I am going into a command shell CDing into c:\temp and then executing the script. With or without the /p:OutDir switch that @Nick Nieslanik mentions, the HelloWorld.txt file appears in the folder where the *.msbuild file is and not c:\temp.

Answer 1

@jkohlhepp - I see now. You are doing the opposite of what I described in my comment to some degree.
MSBuild common targets use the MSBuildProjectDirectory to determine the output folder unless you override that. So in your case, you could run

msbuild.exe \\my_server\c$\My\Pat\To\Scripts\TestScript.msbuild /p:OutDir=c:\temp 

to force the output to be dropped in that location.

EDIT:
Given the project file above, you'd need to edit it to do something like the following for this to work:

<Project xmlns="http://schemas.microsoft.com/developer/msbuild/2003">
  <PropertyGroup>
    <OutDir Condition=" '$(OutDir)' == '' ">bin\debug\</OutDir>
  </PropertyGroup>
  <ItemGroup>  
    <!-- Without prefacing files with paths, they are assumed relative to the proj file -->
    <FilesToCreate Include="$(OutDir)HelloWorld.txt" />  
  </ItemGroup>  
  <Target Name="TouchFiles">  
     <Touch Files="@(FilesToCreate)" AlwaysCreate="True" />  
  </Target>  
</Project>  

Answer 2

I ran across this while looking for a solution to my problem.
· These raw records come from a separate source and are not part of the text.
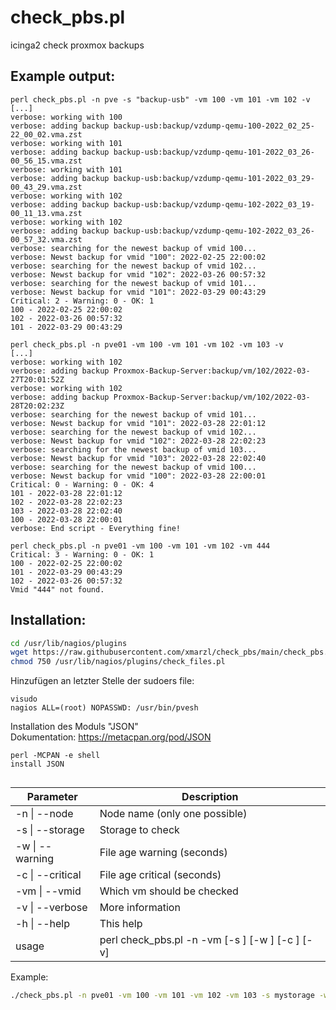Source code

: # check_pbs.pl
icinga2 check proxmox backups

## Example output:
```
perl check_pbs.pl -n pve -s "backup-usb" -vm 100 -vm 101 -vm 102 -v
[...]
verbose: working with 100
verbose: adding backup backup-usb:backup/vzdump-qemu-100-2022_02_25-22_00_02.vma.zst
verbose: working with 101
verbose: adding backup backup-usb:backup/vzdump-qemu-101-2022_03_26-00_56_15.vma.zst
verbose: working with 101
verbose: adding backup backup-usb:backup/vzdump-qemu-101-2022_03_29-00_43_29.vma.zst
verbose: working with 102
verbose: adding backup backup-usb:backup/vzdump-qemu-102-2022_03_19-00_11_13.vma.zst
verbose: working with 102
verbose: adding backup backup-usb:backup/vzdump-qemu-102-2022_03_26-00_57_32.vma.zst
verbose: searching for the newest backup of vmid 100...
verbose: Newst backup for vmid "100": 2022-02-25 22:00:02
verbose: searching for the newest backup of vmid 102...
verbose: Newst backup for vmid "102": 2022-03-26 00:57:32
verbose: searching for the newest backup of vmid 101...
verbose: Newst backup for vmid "101": 2022-03-29 00:43:29
Critical: 2 - Warning: 0 - OK: 1
100 - 2022-02-25 22:00:02
102 - 2022-03-26 00:57:32
101 - 2022-03-29 00:43:29
```
```
perl check_pbs.pl -n pve01 -vm 100 -vm 101 -vm 102 -vm 103 -v
[...]
verbose: working with 102
verbose: adding backup Proxmox-Backup-Server:backup/vm/102/2022-03-27T20:01:52Z
verbose: working with 102
verbose: adding backup Proxmox-Backup-Server:backup/vm/102/2022-03-28T20:02:23Z
verbose: searching for the newest backup of vmid 101...
verbose: Newst backup for vmid "101": 2022-03-28 22:01:12
verbose: searching for the newest backup of vmid 102...
verbose: Newst backup for vmid "102": 2022-03-28 22:02:23
verbose: searching for the newest backup of vmid 103...
verbose: Newst backup for vmid "103": 2022-03-28 22:02:40
verbose: searching for the newest backup of vmid 100...
verbose: Newst backup for vmid "100": 2022-03-28 22:00:01
Critical: 0 - Warning: 0 - OK: 4
101 - 2022-03-28 22:01:12
102 - 2022-03-28 22:02:23
103 - 2022-03-28 22:02:40
100 - 2022-03-28 22:00:01
verbose: End script - Everything fine!
```
```
perl check_pbs.pl -n pve01 -vm 100 -vm 101 -vm 102 -vm 444
Critical: 3 - Warning: 0 - OK: 1
100 - 2022-02-25 22:00:02
101 - 2022-03-29 00:43:29
102 - 2022-03-26 00:57:32
Vmid "444" not found.
```

## Installation:
```sh
cd /usr/lib/nagios/plugins
wget https://raw.githubusercontent.com/xmarzl/check_pbs/main/check_pbs.pl
chmod 750 /usr/lib/nagios/plugins/check_files.pl
```
Hinzufügen an letzter Stelle der sudoers file:
```vi
visudo
nagios ALL=(root) NOPASSWD: /usr/bin/pvesh
```
Installation des Moduls "JSON"  
Dokumentation: https://metacpan.org/pod/JSON
```
perl -MCPAN -e shell
install JSON
```
## 

| Parameter         | Description                   |
| ----------------- | ----------------------------- |
| -n  \| --node     | Node name (only one possible) |
| -s  \| --storage  | Storage to check              |
| -w  \| --warning  | File age warning (seconds)    |
| -c  \| --critical | File age critical (seconds)   |
| -vm \| --vmid     | Which vm should be checked    |
| -v  \| --verbose  | More information              |
| -h  \| --help     | This help                     |
| usage | perl check_pbs.pl -n <node> -vm <vmid> [-s <storagename>] [-w <warning>] [-c <critical>] [-v] |

Example:
```bash
./check_pbs.pl -n pve01 -vm 100 -vm 101 -vm 102 -vm 103 -s mystorage -w 86400 -c 172800
```
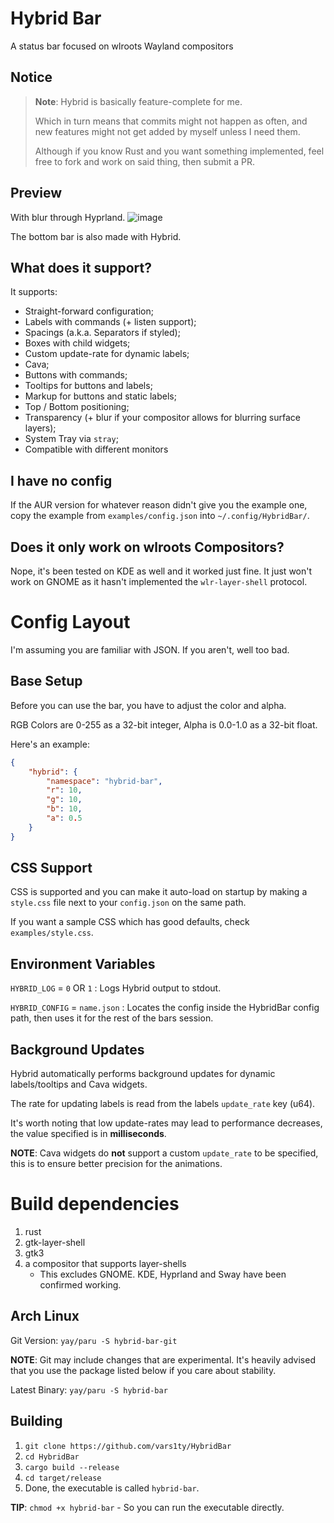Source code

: # Hybrid Bar
A status bar focused on wlroots Wayland compositors

## Notice
> **Note**:
> Hybrid is basically feature-complete for me.
>
> Which in turn means that commits might not happen as often, and new features might not get added by myself unless I need them.
>
> Although if you know Rust and you want something implemented, feel free to fork and work on said thing, then submit a PR.

## Preview
With blur through Hyprland.
![image](https://user-images.githubusercontent.com/54314240/197680577-2bc0cff4-2438-4c8d-8428-11499d0519c6.png)

The bottom bar is also made with Hybrid.

## What does it support?
It supports:
- Straight-forward configuration;
- Labels with commands (+ listen support);
- Spacings (a.k.a. Separators if styled);
- Boxes with child widgets;
- Custom update-rate for dynamic labels;
- Cava;
- Buttons with commands;
- Tooltips for buttons and labels;
- Markup for buttons and static labels;
- Top / Bottom positioning;
- Transparency (+ blur if your compositor allows for blurring surface layers);
- System Tray via `stray`;
- Compatible with different monitors

## I have no config
If the AUR version for whatever reason didn't give you the example one, copy the example from `examples/config.json` into `~/.config/HybridBar/`.

## Does it only work on wlroots Compositors?
Nope, it's been tested on KDE as well and it worked just fine. It just won't work on GNOME as it hasn't implemented the `wlr-layer-shell` protocol.

# Config Layout
I'm assuming you are familiar with JSON. If you aren't, well too bad.

## Base Setup
Before you can use the bar, you have to adjust the color and alpha.

RGB Colors are 0-255 as a 32-bit integer, Alpha is 0.0-1.0 as a 32-bit float.

Here's an example:

```json
{
    "hybrid": {
        "namespace": "hybrid-bar",
        "r": 10,
        "g": 10,
        "b": 10,
        "a": 0.5
    }
}
```
## CSS Support
CSS is supported and you can make it auto-load on startup by making a `style.css` file next to your `config.json` on the same path.

If you want a sample CSS which has good defaults, check `examples/style.css`.

## Environment Variables
`HYBRID_LOG` = `0` OR `1` : Logs Hybrid output to stdout.

`HYBRID_CONFIG` = `name.json` : Locates the config inside the HybridBar config path, then uses it for the rest of the bars session.

## Background Updates
Hybrid automatically performs background updates for dynamic labels/tooltips and Cava widgets.

The rate for updating labels is read from the labels `update_rate` key (u64).

It's worth noting that low update-rates may lead to performance decreases, the value specified is in **milliseconds**.

**NOTE**: Cava widgets do __not__ support a custom `update_rate` to be specified, this is to ensure better precision for the animations.

# Build dependencies
1. rust
2. gtk-layer-shell
3. gtk3
4. a compositor that supports layer-shells
   - This excludes GNOME. KDE, Hyprland and Sway have been confirmed working.

## Arch Linux
Git Version: `yay/paru -S hybrid-bar-git`

**NOTE**: Git may include changes that are experimental. It's heavily advised that you use the package listed below if you care about stability.

Latest Binary: `yay/paru -S hybrid-bar`

## Building
1. `git clone https://github.com/vars1ty/HybridBar`
2. `cd HybridBar`
3. `cargo build --release`
4. `cd target/release`
5. Done, the executable is called `hybrid-bar`.

**TIP**: `chmod +x hybrid-bar` - So you can run the executable directly.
Here's my solution (build script):

<?xml version="1.0" encoding="utf-8"?>
<Project xmlns="http://schemas.microsoft.com/developer/msbuild/2003">
  <Target Name="Default">
    <Exec Command="build.bat" WorkingDirectory="..\[your dir]\" />
  </Target>
</Project>

I believe that's more what you were originally looking for?

My problem was that my batch file called another that it expected to be in the same directory, but since my ms build script was being run elsewhere, the batch file failed to find the second batch file.